This can involve hundreds, if not thousands, of edits and comments on briefing documents as they circulate through relevant bureaus, often requiring meetings and phone calls to adjudicate internal conflicts. If consensus cannot be reached, a “split memo” outlining differing views goes to the Secretary for a decision.
The NSC process acts as a forcing function, compelling large, often unwieldy bureaucracies to distill their complex and sometimes competing interests into a single, defensible position. The policy that ultimately emerges is as much a product of this intense bureaucratic contest as it is of pure strategic logic.
The Role of the National Security Advisor
The entire interagency process is coordinated and managed by the Assistant to the President for National Security Affairs, universally known as the National Security Advisor (NSA). The NSA is supported by the National Security Staff, comprised of political appointees and career civil servants and military officers detailed from their home agencies.
The NSA’s role is uniquely powerful and has grown significantly over the decades. The NSA serves two primary functions: as an “honest broker” of the policy process, ensuring the President hears all viewpoints, and as a personal advisor, offering their own counsel.
Unlike Cabinet secretaries, the NSA is a member of the President’s personal staff, is not subject to Senate confirmation, and serves entirely at the pleasure of the President. This proximity and loyalty give the NSA immense influence.
This has led to persistent tension between the NSC’s intended role as a policy coordinator and its tendency to become an operational policymaker in its own right, often concentrating foreign policy power within the White House.
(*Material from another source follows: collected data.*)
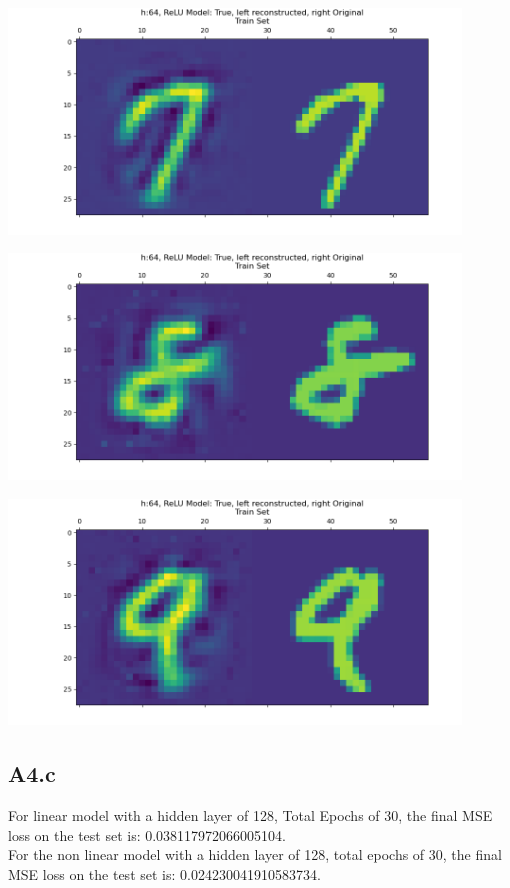 \documentclass[]{article}
\begin{document}
        \begin{center}
            \includegraphics*[width=12cm]{A4plots/06-53-53-h-64-nonlin-digit-7.png}
        \end{center}
        \begin{center}
            \includegraphics*[width=12cm]{A4plots/06-53-53-h-64-nonlin-digit-8.png}
        \end{center}
        \begin{center}
            \includegraphics*[width=12cm]{A4plots/06-53-53-h-64-nonlin-digit-9.png}
        \end{center}
        
    \subsection*{A4.c}
        For linear model with a hidden layer of 128, Total Epochs of 30, the final  MSE loss on the test set is: 0.038117972066005104. 
        \\[1.1em]
        For the non linear model with a hidden layer of 128, total epochs of 30, the final MSE loss on the test set is: 0.024230041910583734. 
\end{document}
The NSC staff has grown enormously from just a few people in its early days to a large organization with its own press and legislative affairs offices. The technological capacity of the White House Situation Room to monitor global events in real time has further made the NSC a hub for foreign policy execution.
As a result, presidents often demonstrate that they value consultations with NSC staffers over officials at the State Department, effectively rewriting organizational charts with their attention. This can lead to the NSC duplicating the functions of executive agencies and micromanaging day-to-day foreign policy, potentially prioritizing urgent crises at the expense of long-term strategic planning.
The New Cold War Debate
The choice of how to frame the U.S.-China relationship isn’t merely a semantic debate among academics. It fundamentally shapes the strategic options considered within the NSC and the policies that emerge.
The Case for a New Cold War
Proponents of the “New Cold War” framework argue that the United States and China are engaged in a systemic, long-term global struggle that shares key characteristics with the U.S.-Soviet conflict. The Heritage Foundation and other conservative think tanks have been vocal advocates of this view.
The core arguments include:
Ideological Conflict: At its heart, the rivalry is seen as a fundamental contest between democracy and authoritarianism. The Chinese Communist Party is viewed as actively seeking to “shape a world antithetical to US values and interests” and create an international order that is safe for and tilted toward its authoritarian model.
Geopolitical Ambition: Beijing is identified as America’s “most consequential geopolitical challenge” and the only competitor with both the intent and the economic, diplomatic, military, and technological power to reshape the international order and become the world’s leading power. This is seen as being driven by President Xi Jinping’s stated goal of achieving the “great rejuvenation of the Chinese nation” and securing a “dominant position” on the world stage.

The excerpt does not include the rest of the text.